Aim of the exercise –
Out of the records below, copy all lines in which the word "access" occurs.

Data extract –
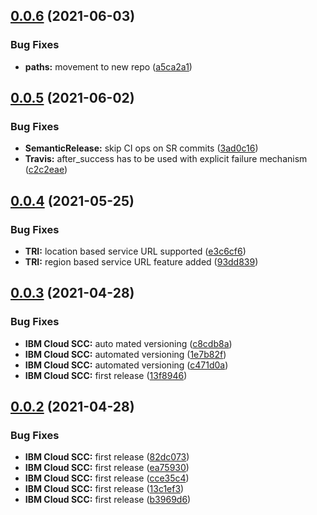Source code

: ## [0.0.6](https://github.com/ibm/scc-go-sdk/compare/v0.0.5...v0.0.6) (2021-06-03)


### Bug Fixes

* **paths:** movement to new repo ([a5ca2a1](https://github.com/ibm/scc-go-sdk/commit/a5ca2a1a745f9a2c5271e18721abf7cad1e3a146))

## [0.0.5](https://github.com/ibm-cloud-security/scc-go-sdk/compare/v0.0.4...v0.0.5) (2021-06-02)


### Bug Fixes

* **SemanticRelease:** skip CI ops on SR commits ([3ad0c16](https://github.com/ibm-cloud-security/scc-go-sdk/commit/3ad0c16a78db76fc8cbff87accc7989bfbcef09b))
* **Travis:** after_success has to be used with explicit failure mechanism ([c2c2eae](https://github.com/ibm-cloud-security/scc-go-sdk/commit/c2c2eae5c51b4c26d8eddb443b430f2bba8dc575))

## [0.0.4](https://github.com/ibm-cloud-security/scc-go-sdk/compare/v0.0.3...v0.0.4) (2021-05-25)


### Bug Fixes

* **TRI:** location based service URL supported ([e3c6cf6](https://github.com/ibm-cloud-security/scc-go-sdk/commit/e3c6cf69b78193e3d89edf119ab10d67c161d0a8))
* **TRI:** region based service URL feature added ([93dd839](https://github.com/ibm-cloud-security/scc-go-sdk/commit/93dd839113eaecc61b3b4fab3f22aac519411085))

## [0.0.3](https://github.com/ibm-cloud-security/scc-go-sdk/compare/v0.0.2...v0.0.3) (2021-04-28)


### Bug Fixes

* **IBM Cloud SCC:** auto mated versioning ([c8cdb8a](https://github.com/ibm-cloud-security/scc-go-sdk/commit/c8cdb8af2b9bf1b5e95bc3ee90994df6ec50c135))
* **IBM Cloud SCC:** automated versioning ([1e7b82f](https://github.com/ibm-cloud-security/scc-go-sdk/commit/1e7b82fb3a83c6c5ecd4bbcfd1bc5cc18578064a))
* **IBM Cloud SCC:** automated versioning ([c471d0a](https://github.com/ibm-cloud-security/scc-go-sdk/commit/c471d0aa87ff97d8d42df40dac35bb2436f96c69))
* **IBM Cloud SCC:** first release ([13f8946](https://github.com/ibm-cloud-security/scc-go-sdk/commit/13f8946cc8809edf70fe60f6d16592570bd3367c))

## [0.0.2](https://github.com/ibm-cloud-security/scc-go-sdk/compare/v0.0.1...v0.0.2) (2021-04-28)


### Bug Fixes

* **IBM Cloud SCC:** first release ([82dc073](https://github.com/ibm-cloud-security/scc-go-sdk/commit/82dc073980507531748a3a985d12b37a5af43019))
* **IBM Cloud SCC:** first release ([ea75930](https://github.com/ibm-cloud-security/scc-go-sdk/commit/ea7593003ff2886684f18a69fd5d5c0b60cb82c0))
* **IBM Cloud SCC:** first release ([cce35c4](https://github.com/ibm-cloud-security/scc-go-sdk/commit/cce35c439b4ff5481ac5beee8a9ec70182575990))
* **IBM Cloud SCC:** first release ([13c1ef3](https://github.com/ibm-cloud-security/scc-go-sdk/commit/13c1ef33a88458fd07e8e1fbdd463d6b0f000b9f))
* **IBM Cloud SCC:** first release ([b3969d6](https://github.com/ibm-cloud-security/scc-go-sdk/commit/b3969d607313499e4007900ac8e5d3d6875def58))

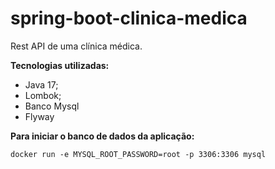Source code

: # spring-boot-clinica-medica
Rest API de uma clínica médica.

**Tecnologias utilizadas:**
- Java 17;
- Lombok;
- Banco Mysql
- Flyway

**Para iniciar o banco de dados da aplicação:**

    docker run -e MYSQL_ROOT_PASSWORD=root -p 3306:3306 mysql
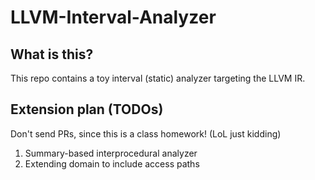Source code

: # LLVM-Interval-Analyzer

## What is this?

This repo contains a toy interval (static) analyzer targeting the LLVM IR.

## Extension plan (TODOs)

Don't send PRs, since this is a class homework! (LoL just kidding)

1. Summary-based interprocedural analyzer
2. Extending domain to include access paths
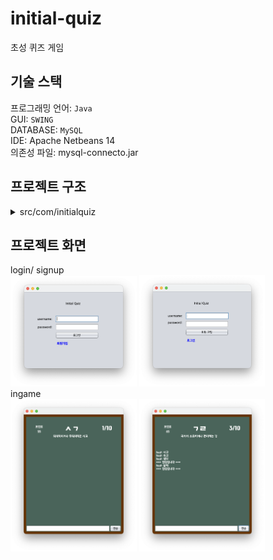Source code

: # initial-quiz

초성 퀴즈 게임

## 기술 스택

프로그래밍 언어: `Java` <br>
GUI: `SWING` <br>
DATABASE: `MySQL` <br>
IDE: Apache Netbeans 14 <br>
의존성 파일: mysql-connecto.jar

## 프로젝트 구조
<details>
  <summary>src/com/initialquiz</summary>

- frame
  - LoginFrame.java
  - SignupFrame.java
  - InGameFrame.java
- controller
  - LoginController.java
  - SignupController.java
  - InitGameController.java
  - UserPointController.java
- service
  - UserService.java
  - QuizService.java
- dao
  - UserDAO.java
  - QuizDAO.java
- dto
  - UserDTO
  - QuizDTO
- db
  - DBConnect.java
  - initial_quiz_schema.sql
  - insertQuery.sql
</details>

## 프로젝트 화면

login/ signup <br>
<img src="./screenshots/LoginFrame.png" width="40%" height="auto">
<img src="./screenshots/SignupFrame.png" width="40%" height="auto"> <br>
ingame <br>
<img src="./screenshots/InGameFrame.png" width="40%" height="auto">
<img src="./screenshots/InGameFrame_play.png" width="40%" height="auto"> <br>
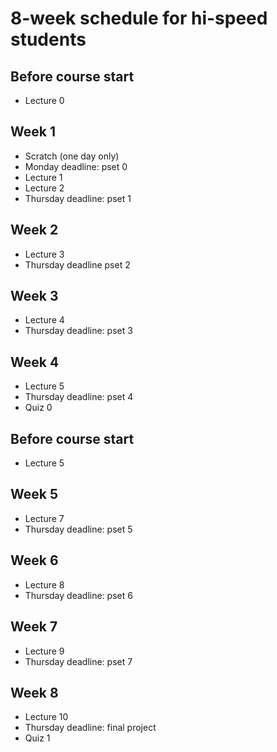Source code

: # 8-week schedule for hi-speed students

<div class="row">
<div class="col-lg-6">

## Before course start

* Lecture 0

## Week 1

* Scratch (one day only)
* Monday deadline: pset 0
* Lecture 1 
* Lecture 2 
* Thursday deadline: pset 1

## Week 2

* Lecture 3 
* Thursday deadline pset 2

## Week 3

* Lecture 4 
* Thursday deadline: pset 3

## Week 4

* Lecture 5 
* Thursday deadline: pset 4
* Quiz 0

</div>

<div class="col-lg-6">

## Before course start

* Lecture 5

## Week 5

* Lecture 7
* Thursday deadline: pset 5

## Week 6

* Lecture 8
* Thursday deadline: pset 6

## Week 7

* Lecture 9
* Thursday deadline: pset 7

## Week 8

* Lecture 10
* Thursday deadline: final project
* Quiz 1

</div>
</div>
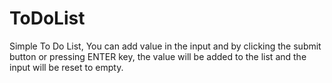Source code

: # ToDoList

Simple To Do List, You can add value in the input and by clicking the submit button or pressing ENTER key, the value will be added to the list and the input will be reset to empty.
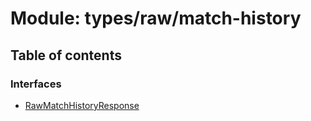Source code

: # Module: types/raw/match-history

## Table of contents

### Interfaces

- [RawMatchHistoryResponse](../interfaces/types_raw_match_history.RawMatchHistoryResponse.md)
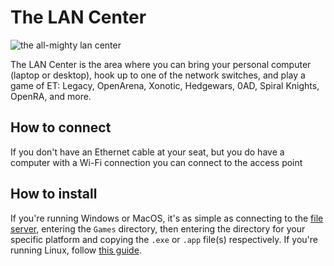 # The LAN Center
![the all-mighty lan center](https://media.giphy.com/media/Gahw0xYm65DR5vsPWz/giphy.gif)

The LAN Center is the area where you can bring your personal computer (laptop or desktop), hook up to one of the network switches, and play a game of ET: Legacy, OpenArena, Xonotic, Hedgewars, 0AD, Spiral Knights, OpenRA, and more.


## How to connect

If you don't have an Ethernet cable at your seat, but you do have a computer with a Wi-Fi connection you can connect to the access point

## How to install

If you're running Windows or MacOS, it's as simple as connecting to the [file server](), entering the `Games` directory, then entering the directory for your specific platform and copying the `.exe` or `.app` file(s) respectively. If you're running Linux, follow [this guide](linux-install.md).


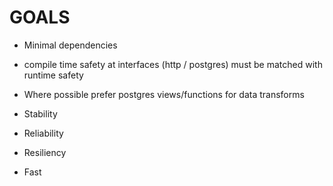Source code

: GOALS
=====

- Minimal dependencies
- compile time safety at interfaces (http / postgres) must be matched with runtime safety
- Where possible prefer postgres views/functions for data transforms

- Stability
- Reliability
- Resiliency
- Fast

Response to the exercise –
2. Extending domain to include access paths
If you don't have an Ethernet cable at your seat, but you do have a computer with a Wi-Fi connection you can connect to the access point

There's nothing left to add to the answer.